For $\text{ind}_3 (x) = 148$ we have

$$ x \equiv 3^{148} \equiv (3^{37})^4 \equiv (184)^4 \equiv 39 \pmod {223} $$

So the two incongruent solutions are

$$ x \equiv 37 \pmod {223} \quad \text{ and } \quad x \equiv 184 \pmod {223}$$

To solve the Diophantine equation $ x^2 = 183 + 223y $ we know the form of $x$, and only need to determine $y$.

For $x = 39 + 223t$ for some integer $t$, 

$$ y = \frac{x^2 - 183}{223} = \frac{ (39+223t)^2 - 183 }{223} $$

And for $x = 184 + 223t$ for some integer $t$, 

$$ y = \frac{x^2 - 183}{223} = \frac{ (184+223t)^2 - 183 }{223} $$

So the solutions are of two forms,

$$ \biggl ( x = 39 + 223t, y = \frac{ (39+223t)^2 - 183 }{223} \biggr ) $$

$$ \biggl ( x = 184 + 223t, y = \frac{ (184+223t)^2 - 183 }{223} \biggr ) $$

Note: The author's solution only has specific solutions where $t=0$, namely $(39, 6)$ and $(184,151)$.

(iii) We use Propositions (6.15) and (6.16) on $ x^3 \equiv -1 \equiv 222 \pmod {223} $ to give

$$ 3 \; \text{ind}_3 (x) \equiv \text{ind}_3(222) \pmod {222} $$

By Proposition (3.16), this has a solution for $\text{ind}_3 (x)$ if $\gcd(222, 3)=3$ divides $\text{ind}_3(222)$. We have already seen that $3^{111} \equiv 222 \pmod {223}$, and so $\text{ind}_3(222) = 111$. We have $3 \mid 111$ which means there are solutions, in fact 3 incongruent solutions modulo 222.

Dividing through by 3 we have

$$ \text{ind}_3 (x) \equiv 37 \pmod {74} $$

This means the three incongruent solutions modulo 222 are $\text{ind}_3 (x) = 37$, $\text{ind}_3(x) = 111$ and $\text{ind}_3(x) = 185$. We consider each in turn.

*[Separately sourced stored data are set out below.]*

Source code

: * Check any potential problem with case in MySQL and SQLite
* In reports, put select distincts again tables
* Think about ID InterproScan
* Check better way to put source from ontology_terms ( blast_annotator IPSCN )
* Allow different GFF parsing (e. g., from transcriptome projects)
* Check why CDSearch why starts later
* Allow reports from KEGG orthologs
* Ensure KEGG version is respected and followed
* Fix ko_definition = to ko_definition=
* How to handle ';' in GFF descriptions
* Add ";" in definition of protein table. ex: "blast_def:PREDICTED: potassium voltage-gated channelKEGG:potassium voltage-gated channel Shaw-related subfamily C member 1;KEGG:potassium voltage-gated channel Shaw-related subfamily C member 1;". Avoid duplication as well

For $\text{ind}_3 (x) = 37$, from above we have

$$ x \equiv 3^{37} \equiv 184  \pmod {223} $$

For $\text{ind}_3 (x) = 111$, from above we have

$$ x \equiv (3^{37})^3 \equiv (184)^3 \equiv 222  \pmod {223} $$

For $\text{ind}_3 (x) = 185$, from above we have

$$ x \equiv (3^{37})^5 \equiv (184)^5 \equiv 40  \pmod {223} $$

So the three incongruent solutions are

$$ x \equiv 40 \pmod {223} \quad \text{ and } \quad x \equiv 184 \quad \text{ and } \equiv x \equiv 222  \pmod {223}$$

To solve the Diophantine equation $ x^3 + 1 = 223y$ we know the form of $x$, and only need to determine $y$.

For $x = 40 + 223t$ for some integer $t$, 

$$ y = \frac{x^3 + 1}{223} = \frac{(40+223t)^3 + 1}{223} $$

For $x = 184 + 223t$ for some integer $t$, 

$$ y = \frac{x^3 + 1}{223} = \frac{(184+223t)^3 + 1}{223} $$

For $x = 222 + 223t$ for some integer $t$, 

$$ y = \frac{x^3 + 1}{223} = \frac{(222+223t)^3 + 1}{223} $$

So the solutions are of three forms,

$$ \biggl ( x = 40 + 223t,  y =  \frac{(40+223t)^3 + 1}{223}  \biggr ) $$

$$ \biggl ( x = 184 + 223t,  y =  \frac{(184+223t)^3 + 1}{223}  \biggr ) $$

$$ \biggl ( x = 222 + 223t,  y =  \frac{(222+223t)^3 + 1}{223}  \biggr ) $$

Note: The author's solution only has specific solutions where $t=0$, namely $(40, 287)$, $(184,27935)$ and $(222,49063)$.